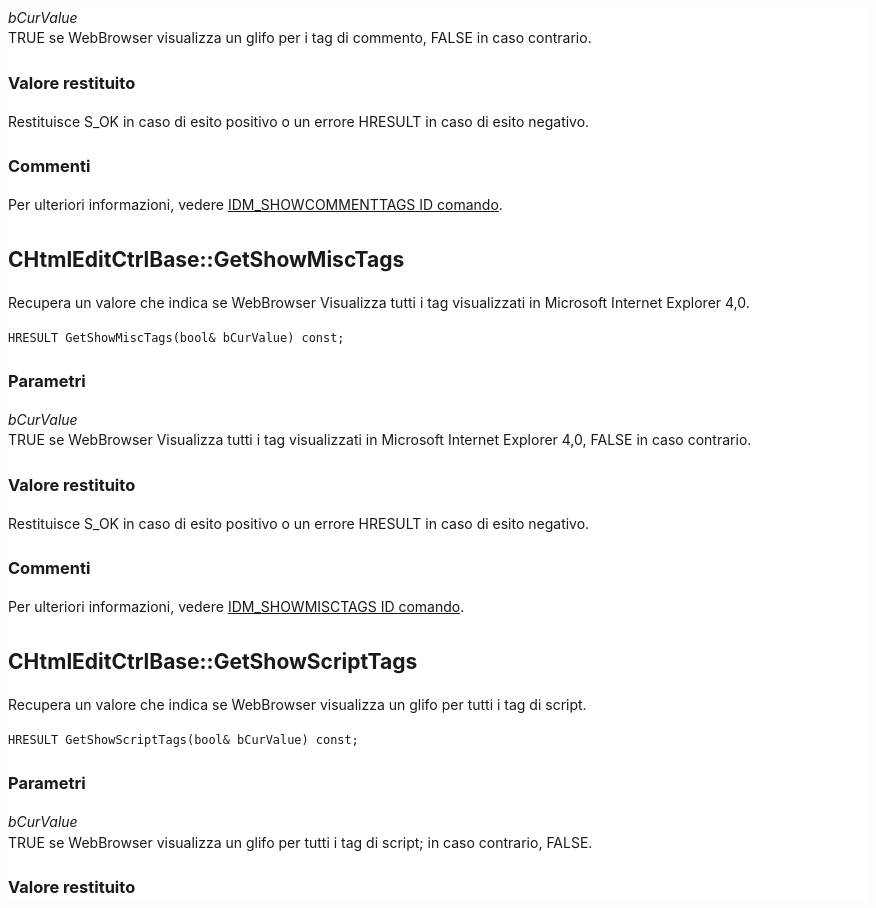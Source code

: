 *bCurValue*<br/>
TRUE se WebBrowser visualizza un glifo per i tag di commento, FALSE in caso contrario.

### <a name="return-value"></a>Valore restituito

Restituisce S_OK in caso di esito positivo o un errore HRESULT in caso di esito negativo.

### <a name="remarks"></a>Commenti

Per ulteriori informazioni, vedere [IDM_SHOWCOMMENTTAGS ID comando](/previous-versions/aa769950\(v=vs.85\)).

## <a name="chtmleditctrlbasegetshowmisctags"></a><a name="getshowmisctags"></a> CHtmlEditCtrlBase::GetShowMiscTags

Recupera un valore che indica se WebBrowser Visualizza tutti i tag visualizzati in Microsoft Internet Explorer 4,0.

```
HRESULT GetShowMiscTags(bool& bCurValue) const;
```

### <a name="parameters"></a>Parametri

*bCurValue*<br/>
TRUE se WebBrowser Visualizza tutti i tag visualizzati in Microsoft Internet Explorer 4,0, FALSE in caso contrario.

### <a name="return-value"></a>Valore restituito

Restituisce S_OK in caso di esito positivo o un errore HRESULT in caso di esito negativo.

### <a name="remarks"></a>Commenti

Per ulteriori informazioni, vedere [IDM_SHOWMISCTAGS ID comando](/previous-versions/aa769952\(v=vs.85\)).

## <a name="chtmleditctrlbasegetshowscripttags"></a><a name="getshowscripttags"></a> CHtmlEditCtrlBase::GetShowScriptTags

Recupera un valore che indica se WebBrowser visualizza un glifo per tutti i tag di script.

```
HRESULT GetShowScriptTags(bool& bCurValue) const;
```

### <a name="parameters"></a>Parametri

*bCurValue*<br/>
TRUE se WebBrowser visualizza un glifo per tutti i tag di script; in caso contrario, FALSE.

### <a name="return-value"></a>Valore restituito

■ ■ ■

What this task involves
Reproduce the lines above exactly, please, but not the pictures in them.

Your solution
Source code

: *bCurValue*<br/>
TRUE se WebBrowser visualizza un glifo per i tag di commento, FALSE in caso contrario.

### <a name="return-value"></a>Valore restituito

Restituisce S_OK in caso di esito positivo o un errore HRESULT in caso di esito negativo.

### <a name="remarks"></a>Commenti

Per ulteriori informazioni, vedere [IDM_SHOWCOMMENTTAGS ID comando](/previous-versions/aa769950\(v=vs.85\)).

## <a name="chtmleditctrlbasegetshowmisctags"></a><a name="getshowmisctags"></a> CHtmlEditCtrlBase::GetShowMiscTags

Recupera un valore che indica se WebBrowser Visualizza tutti i tag visualizzati in Microsoft Internet Explorer 4,0.

```
HRESULT GetShowMiscTags(bool& bCurValue) const;
```

### <a name="parameters"></a>Parametri

*bCurValue*<br/>
TRUE se WebBrowser Visualizza tutti i tag visualizzati in Microsoft Internet Explorer 4,0, FALSE in caso contrario.

### <a name="return-value"></a>Valore restituito

Restituisce S_OK in caso di esito positivo o un errore HRESULT in caso di esito negativo.

### <a name="remarks"></a>Commenti

Per ulteriori informazioni, vedere [IDM_SHOWMISCTAGS ID comando](/previous-versions/aa769952\(v=vs.85\)).

## <a name="chtmleditctrlbasegetshowscripttags"></a><a name="getshowscripttags"></a> CHtmlEditCtrlBase::GetShowScriptTags

Recupera un valore che indica se WebBrowser visualizza un glifo per tutti i tag di script.

```
HRESULT GetShowScriptTags(bool& bCurValue) const;
```

### <a name="parameters"></a>Parametri

*bCurValue*<br/>
TRUE se WebBrowser visualizza un glifo per tutti i tag di script; in caso contrario, FALSE.

### <a name="return-value"></a>Valore restituito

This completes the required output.